Bitcoin Drops After Record-Setting Rally; Is Bearish Bias Returning?

Major bitcoin food stalls

  • Bitcoin fell nearly 5.5 percent on Monday after hitting a record high in the previous session.
  • The one-day drop is the biggest since Feb 10, and suggests a longer drop over the day as the European session matures.
  • Long-term sentiment remains optimistic amid increasing corporate acceptance of the US dollar’s depreciation.

Bitcoin (BTC / USD) sold heavily during Monday’s Asian and early European session, after hitting a new record high of $ 58,367 in the previous session.

The flagship cryptocurrency fell as much as 5.5 percent after the opening bell in London and flirted with short-term tech support near $ 55,550 for a prolonged bearish breakout. BTC / USD is aiming for USD 52,000 to USD 54,000 as its next downside target.

From a broader perspective, the pair appeared to have tested an upward sloping trendline that serves as the price floor for a rising wedge pattern. Technically, taking a lower pause can cause the Bitcoin price to drop by up to the maximum height of the wedge (which is around $ 10,000 long).

The cryptocurrency is now at a correction rate of 45,000 US dollars – about 20 percent less than the last high.

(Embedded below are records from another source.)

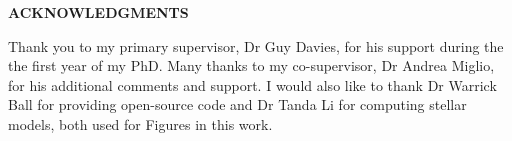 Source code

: \providecommand\phantomsection{} \phantomsection
\thispagestyle{plain}
\renewcommand{\baselinestretch}{1}\small\normalsize
\begin{center}
\vspace*{0.375in}
\textbf{ACKNOWLEDGMENTS}\\[3\baselineskip]
\end{center}
\renewcommand{\baselinestretch}{1.66} \small\normalsize%
Thank you to my primary supervisor, Dr Guy Davies, for his support during the the first year of my PhD. Many thanks to my co-supervisor, Dr Andrea Miglio, for his additional comments and support. I would also like to thank Dr Warrick Ball for providing open-source code and Dr Tanda Li for computing stellar models, both used for Figures in this work. 
\newpage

Bitcoin’s rising wedge pattern suggests a 20 percent correction. Source: BTCUSD on TradingView.com Bitcoin’s rising wedge pattern suggests a 20 percent correction. Source: BTCUSD on TradingView.com

Yet…

… Rising wedges previously failed while Bitcoin’s short-term bias was determined.

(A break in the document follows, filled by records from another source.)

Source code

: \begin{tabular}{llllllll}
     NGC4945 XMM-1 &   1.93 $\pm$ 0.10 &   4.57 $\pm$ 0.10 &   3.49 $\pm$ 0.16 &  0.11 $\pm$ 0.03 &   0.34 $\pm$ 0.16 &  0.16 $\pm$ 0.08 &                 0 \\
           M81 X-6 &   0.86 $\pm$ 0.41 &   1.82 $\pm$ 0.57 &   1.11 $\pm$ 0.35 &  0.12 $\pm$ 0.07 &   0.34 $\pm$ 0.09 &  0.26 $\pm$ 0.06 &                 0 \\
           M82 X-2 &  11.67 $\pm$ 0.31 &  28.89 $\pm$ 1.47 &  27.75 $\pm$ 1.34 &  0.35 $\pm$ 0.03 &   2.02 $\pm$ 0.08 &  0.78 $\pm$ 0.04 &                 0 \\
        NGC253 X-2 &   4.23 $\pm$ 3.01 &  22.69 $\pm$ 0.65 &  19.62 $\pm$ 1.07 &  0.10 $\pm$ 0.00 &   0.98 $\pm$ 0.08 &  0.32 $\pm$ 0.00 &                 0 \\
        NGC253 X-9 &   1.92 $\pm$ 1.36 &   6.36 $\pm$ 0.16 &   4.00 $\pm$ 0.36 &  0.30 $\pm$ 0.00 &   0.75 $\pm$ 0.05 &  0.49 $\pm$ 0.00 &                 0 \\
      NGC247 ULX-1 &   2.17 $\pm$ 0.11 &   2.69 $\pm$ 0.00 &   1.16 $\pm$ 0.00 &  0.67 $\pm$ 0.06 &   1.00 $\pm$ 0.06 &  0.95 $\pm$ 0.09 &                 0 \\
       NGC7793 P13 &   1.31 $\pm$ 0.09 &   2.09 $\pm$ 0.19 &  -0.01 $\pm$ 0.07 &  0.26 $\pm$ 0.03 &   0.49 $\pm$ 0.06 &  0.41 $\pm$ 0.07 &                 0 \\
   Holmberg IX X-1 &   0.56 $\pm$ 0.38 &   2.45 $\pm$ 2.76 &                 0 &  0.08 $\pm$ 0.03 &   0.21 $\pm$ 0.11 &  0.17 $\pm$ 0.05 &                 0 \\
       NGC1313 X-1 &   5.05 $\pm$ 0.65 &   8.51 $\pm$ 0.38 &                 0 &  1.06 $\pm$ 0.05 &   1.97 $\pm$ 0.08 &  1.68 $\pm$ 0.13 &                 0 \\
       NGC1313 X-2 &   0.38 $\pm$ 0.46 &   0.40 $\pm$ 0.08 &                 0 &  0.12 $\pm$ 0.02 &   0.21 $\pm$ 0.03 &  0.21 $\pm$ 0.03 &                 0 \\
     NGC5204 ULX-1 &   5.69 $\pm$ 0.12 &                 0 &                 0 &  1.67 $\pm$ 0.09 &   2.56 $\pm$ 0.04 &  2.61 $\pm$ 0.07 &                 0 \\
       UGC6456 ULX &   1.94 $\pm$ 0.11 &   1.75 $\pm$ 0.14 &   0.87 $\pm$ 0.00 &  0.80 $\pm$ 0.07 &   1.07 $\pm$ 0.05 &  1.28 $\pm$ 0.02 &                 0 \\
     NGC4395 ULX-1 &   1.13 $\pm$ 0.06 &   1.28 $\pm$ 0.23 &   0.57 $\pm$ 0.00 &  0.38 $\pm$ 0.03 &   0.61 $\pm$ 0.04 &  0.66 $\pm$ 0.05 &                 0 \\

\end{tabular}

There is a massive possibility that Bitcoin could find support above $ 50,000 before resuming its upward momentum. The reason remains corporate / institutional takeover against the long-term risks posed by inflation and fiat devaluation.

Tesla, MicroStrategy, Square, Stone Ridge Holdings, and many other companies have combined their balance sheets by billions of dollars in the past few months.

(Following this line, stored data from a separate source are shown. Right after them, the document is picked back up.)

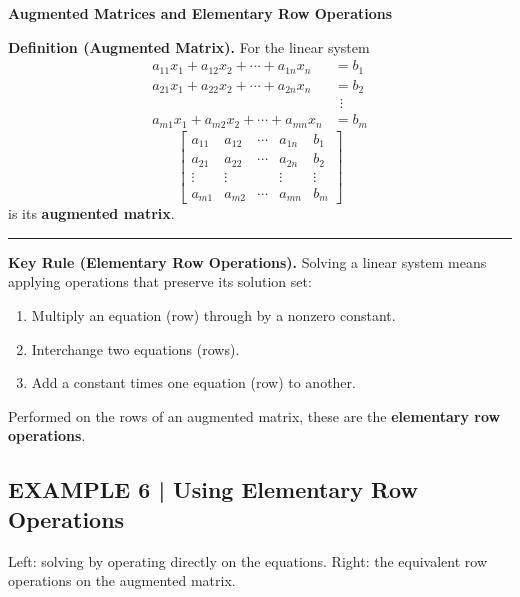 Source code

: \documentclass{article}
\newcommand{\redheading}[1]{{\vspace{2mm}\noindent\Large\bfseries\color{red!55!black} #1\par}\vspace{2mm}}
\theoremstyle{mystyle}
\begin{document}
\redheading{Augmented Matrices and Elementary Row Operations}
\begin{tcolorbox}[
    colback=teal!4,
    colframe=teal!65!black,
    title=Definition \& Key Rules,
    fonttitle=\bfseries,
    boxrule=0.5mm,
    arc=3mm
    ]
    \textbf{\textcolor{teal!65!black}{Definition (Augmented Matrix).}}\quad
    For the linear system
    \[
    \begin{aligned}
    a_{11}x_1+a_{12}x_2+\cdots+a_{1n}x_n&=b_1\\
    a_{21}x_1+a_{22}x_2+\cdots+a_{2n}x_n&=b_2\\
    &\ \ \vdots\\
    a_{m1}x_1+a_{m2}x_2+\cdots+a_{mn}x_n&=b_m
    \end{aligned}
    \]
    \[
    \begin{bmatrix}
    a_{11}&a_{12}&\cdots&a_{1n}&b_1\\
    a_{21}&a_{22}&\cdots&a_{2n}&b_2\\
    \vdots&\vdots&&\vdots&\vdots\\
    a_{m1}&a_{m2}&\cdots&a_{mn}&b_m
    \end{bmatrix}
    \]
    is its \textbf{augmented matrix}.

    \noindent\textcolor{teal!50!black}{\rule{\linewidth}{0.4pt}}

    \textbf{\textcolor{teal!65!black}{Key Rule (Elementary Row Operations).}}\quad
    Solving a linear system means applying operations that preserve its solution set:
    \begin{enumerate}
        \item Multiply an equation (row) through by a nonzero constant.
        \item Interchange two equations (rows).
        \item Add a constant times one equation (row) to another.
    \end{enumerate}
    Performed on the rows of an augmented matrix, these are the \textbf{elementary row operations}.
\end{tcolorbox}

\subsection*{EXAMPLE 6 | Using Elementary Row Operations}
Left: solving by operating directly on the equations. Right: the equivalent row operations on the augmented matrix.
\end{document}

This is not a bear market, just a healthy market reset and actually pretty organic for the continued growth of #crypto markets.

– Michaël van de Poppe (@CryptoMichNL), February 22, 2021

Crypto economist Ben Lilly noted in his latest report that Bitcoin accumulation among Wall Street firms exceeded the supply of the cryptocurrency. This resulted in a liquidity crisis that persisted due to higher BTC forex withdrawals and increased retail demand.

Mr Lilly added that investors have entered the Bitcoin market to escape the falling US dollar market. He also noted that these investors would not have to sell the cryptocurrency to generate their profits. Instead, they would back up their BTC holdings through decentralized financial services to generate returns.

“That way, investors can potentially avoid capital gains tax on their Bitcoin while enjoying the price increase,” Lilly said. “And when Bitcoin has six digits, the question arises.”